Alejandro Jodorowksy work has always been very interesting to me, either because of his surrealistic background in the theater and as the director of cult films such as El Topo (1970) or The Holy Mountain (1973), or due to his introspection and analysis of society and the condition of men. He creates art as a way to communicate a spiritual and surrealistic messages beyond the frontiers of comic, science fiction and poetry.

On Jodorowsky’s Dune we witness the journey that started as a monumental project, only to be stopped two full years into pre-production. According to special effect expert Dan O’Bannon, who moved to France for the project, all the pre-production work was completed on those two years, but failure to secure financing, prevented the project from ever being shot. Dan would later be the responsible creator and screenplay of Alien and Total Recall.
Sadly for all the amazing team of people involved on the project early stages (Jean Giraud (Moebius), H.R. Giger, Chriss Foss, etc) the lack of vision and fear at Jodorowsky’s treatment made Hollywood studios uneasy.

What a lost opportunity. If you look at it from our twenty first century perspective, science fiction has proven to be a very successful money producing genre for studios around the world. During the 1970s, not only the special effects technology was ‘just’ coming to age, but nobody before George Lucas’s Star Wars was able to produce a very successful and profitable science-fiction movie in such a large scale.

Jodorowsky’s approach called for a lengthy film which, except for the epic tales such as Ben-Hur (1959) or The Ten Commandments (1956), were and are still not common during the 60s and 70s. We can even claim that less and less people sit through out a two hour film in the Youtube era.
Note from author: Please take a minute to swallow that. Done? Good. Streaming a movie to your tablet and stopping a movie to take a phone call is soooo twenty first century. Spending a whole 2:30 HS on a dark theater with other strangers for entertainment alone, without bathroom brakes was a skill developed though many movie functions, but hard to replicate with a 3 HS feature of epic proportions. Let’s also remember that film distribution called for extra leg-work for such a lengthy release – not to mention changing reels after each projector (no, I’m not excusing Hollywood executives of the 1970s, there’s a cultural shift that might be difficult to see in near sight and if you have never experienced what it took to use and experience that technology)

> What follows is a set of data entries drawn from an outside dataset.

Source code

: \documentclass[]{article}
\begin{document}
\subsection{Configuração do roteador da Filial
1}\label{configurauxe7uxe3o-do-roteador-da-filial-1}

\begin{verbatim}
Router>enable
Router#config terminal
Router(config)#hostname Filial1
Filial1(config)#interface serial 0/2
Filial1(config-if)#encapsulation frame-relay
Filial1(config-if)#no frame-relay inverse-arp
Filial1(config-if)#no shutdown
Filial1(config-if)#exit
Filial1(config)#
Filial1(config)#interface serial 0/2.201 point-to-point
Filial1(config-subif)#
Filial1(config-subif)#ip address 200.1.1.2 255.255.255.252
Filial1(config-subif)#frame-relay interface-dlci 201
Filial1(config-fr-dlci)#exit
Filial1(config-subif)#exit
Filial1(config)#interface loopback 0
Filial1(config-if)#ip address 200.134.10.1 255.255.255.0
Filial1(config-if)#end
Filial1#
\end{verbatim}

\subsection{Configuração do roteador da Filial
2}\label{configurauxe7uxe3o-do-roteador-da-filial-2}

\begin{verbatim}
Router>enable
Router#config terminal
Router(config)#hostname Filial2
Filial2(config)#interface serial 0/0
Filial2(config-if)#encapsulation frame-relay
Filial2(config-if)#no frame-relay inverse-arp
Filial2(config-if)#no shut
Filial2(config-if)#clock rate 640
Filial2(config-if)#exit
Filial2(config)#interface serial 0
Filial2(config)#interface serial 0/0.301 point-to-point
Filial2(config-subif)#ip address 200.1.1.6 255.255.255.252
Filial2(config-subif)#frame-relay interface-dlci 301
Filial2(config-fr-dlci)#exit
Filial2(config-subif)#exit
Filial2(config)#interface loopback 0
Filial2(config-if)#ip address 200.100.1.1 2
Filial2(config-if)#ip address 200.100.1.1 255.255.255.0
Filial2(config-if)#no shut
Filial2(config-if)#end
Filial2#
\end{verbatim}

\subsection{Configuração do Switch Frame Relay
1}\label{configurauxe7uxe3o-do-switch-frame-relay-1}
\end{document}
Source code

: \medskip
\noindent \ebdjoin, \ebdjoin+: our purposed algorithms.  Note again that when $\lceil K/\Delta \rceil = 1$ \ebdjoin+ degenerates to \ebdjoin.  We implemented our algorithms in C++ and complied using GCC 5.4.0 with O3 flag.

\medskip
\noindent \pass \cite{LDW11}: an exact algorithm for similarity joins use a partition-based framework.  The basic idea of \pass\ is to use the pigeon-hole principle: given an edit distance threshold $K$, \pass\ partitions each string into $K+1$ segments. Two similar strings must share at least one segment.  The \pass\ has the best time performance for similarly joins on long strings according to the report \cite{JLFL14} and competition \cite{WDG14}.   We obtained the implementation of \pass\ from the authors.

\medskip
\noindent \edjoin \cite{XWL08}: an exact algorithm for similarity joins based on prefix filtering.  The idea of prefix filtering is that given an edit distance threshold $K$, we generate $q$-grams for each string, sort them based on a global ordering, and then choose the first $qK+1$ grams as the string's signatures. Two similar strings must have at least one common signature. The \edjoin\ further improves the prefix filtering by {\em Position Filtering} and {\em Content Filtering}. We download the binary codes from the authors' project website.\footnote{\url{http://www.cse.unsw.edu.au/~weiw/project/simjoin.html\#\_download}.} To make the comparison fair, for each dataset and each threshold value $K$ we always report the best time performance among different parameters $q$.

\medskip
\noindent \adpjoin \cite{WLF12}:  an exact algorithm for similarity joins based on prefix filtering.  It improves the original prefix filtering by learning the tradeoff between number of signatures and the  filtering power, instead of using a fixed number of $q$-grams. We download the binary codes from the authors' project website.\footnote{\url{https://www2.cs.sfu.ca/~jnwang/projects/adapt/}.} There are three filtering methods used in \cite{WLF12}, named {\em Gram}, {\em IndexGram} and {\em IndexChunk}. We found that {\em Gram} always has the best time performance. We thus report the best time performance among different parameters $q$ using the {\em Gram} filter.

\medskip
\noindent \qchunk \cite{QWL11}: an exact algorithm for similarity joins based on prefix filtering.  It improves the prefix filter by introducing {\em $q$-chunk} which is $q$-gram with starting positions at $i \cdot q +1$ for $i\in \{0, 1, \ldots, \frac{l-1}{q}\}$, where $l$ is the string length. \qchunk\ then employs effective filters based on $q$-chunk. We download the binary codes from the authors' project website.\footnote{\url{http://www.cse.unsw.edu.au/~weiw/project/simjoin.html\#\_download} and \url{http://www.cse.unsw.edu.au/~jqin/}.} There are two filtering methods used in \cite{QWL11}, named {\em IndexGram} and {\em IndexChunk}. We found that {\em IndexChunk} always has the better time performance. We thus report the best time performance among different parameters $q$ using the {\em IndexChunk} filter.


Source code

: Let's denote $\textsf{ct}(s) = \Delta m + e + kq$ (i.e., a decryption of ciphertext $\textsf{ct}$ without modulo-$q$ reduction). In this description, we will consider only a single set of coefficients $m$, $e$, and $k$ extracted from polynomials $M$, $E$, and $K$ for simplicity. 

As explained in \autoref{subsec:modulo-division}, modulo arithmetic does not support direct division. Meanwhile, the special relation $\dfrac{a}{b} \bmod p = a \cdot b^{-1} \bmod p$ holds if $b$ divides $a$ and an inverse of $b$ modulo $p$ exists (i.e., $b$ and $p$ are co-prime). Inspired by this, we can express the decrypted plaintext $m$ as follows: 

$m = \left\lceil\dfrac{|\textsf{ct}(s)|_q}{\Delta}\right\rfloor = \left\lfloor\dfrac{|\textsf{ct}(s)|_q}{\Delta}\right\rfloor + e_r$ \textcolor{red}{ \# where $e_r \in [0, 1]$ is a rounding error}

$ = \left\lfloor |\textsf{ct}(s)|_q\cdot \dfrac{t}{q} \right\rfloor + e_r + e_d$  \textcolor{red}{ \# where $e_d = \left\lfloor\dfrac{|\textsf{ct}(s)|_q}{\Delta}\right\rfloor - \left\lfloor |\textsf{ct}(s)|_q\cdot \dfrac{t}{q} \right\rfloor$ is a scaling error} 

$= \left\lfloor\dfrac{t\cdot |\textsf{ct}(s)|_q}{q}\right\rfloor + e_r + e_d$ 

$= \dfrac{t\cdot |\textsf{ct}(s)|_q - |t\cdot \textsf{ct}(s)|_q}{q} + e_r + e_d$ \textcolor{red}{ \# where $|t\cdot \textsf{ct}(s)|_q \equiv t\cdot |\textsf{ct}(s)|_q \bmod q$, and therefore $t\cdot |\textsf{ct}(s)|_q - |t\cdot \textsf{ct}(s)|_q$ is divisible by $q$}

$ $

The nay sayers of the 70s allowed a different type of cinema to exist – we can call it the birth of the second wave of great new American directors and that era requires a lengthy post on itself – but the studios were not able to capitalize, as the do today, on great, complicated and lengthy novels, by marketing them up in almost mini (bites) series installments (think Harry Potter saga, Hunger Games, Twilight Saga, etc).

As with Jodorowksy’s Dune, perhaps his vision, opportunity and timing were still too ahead for its time.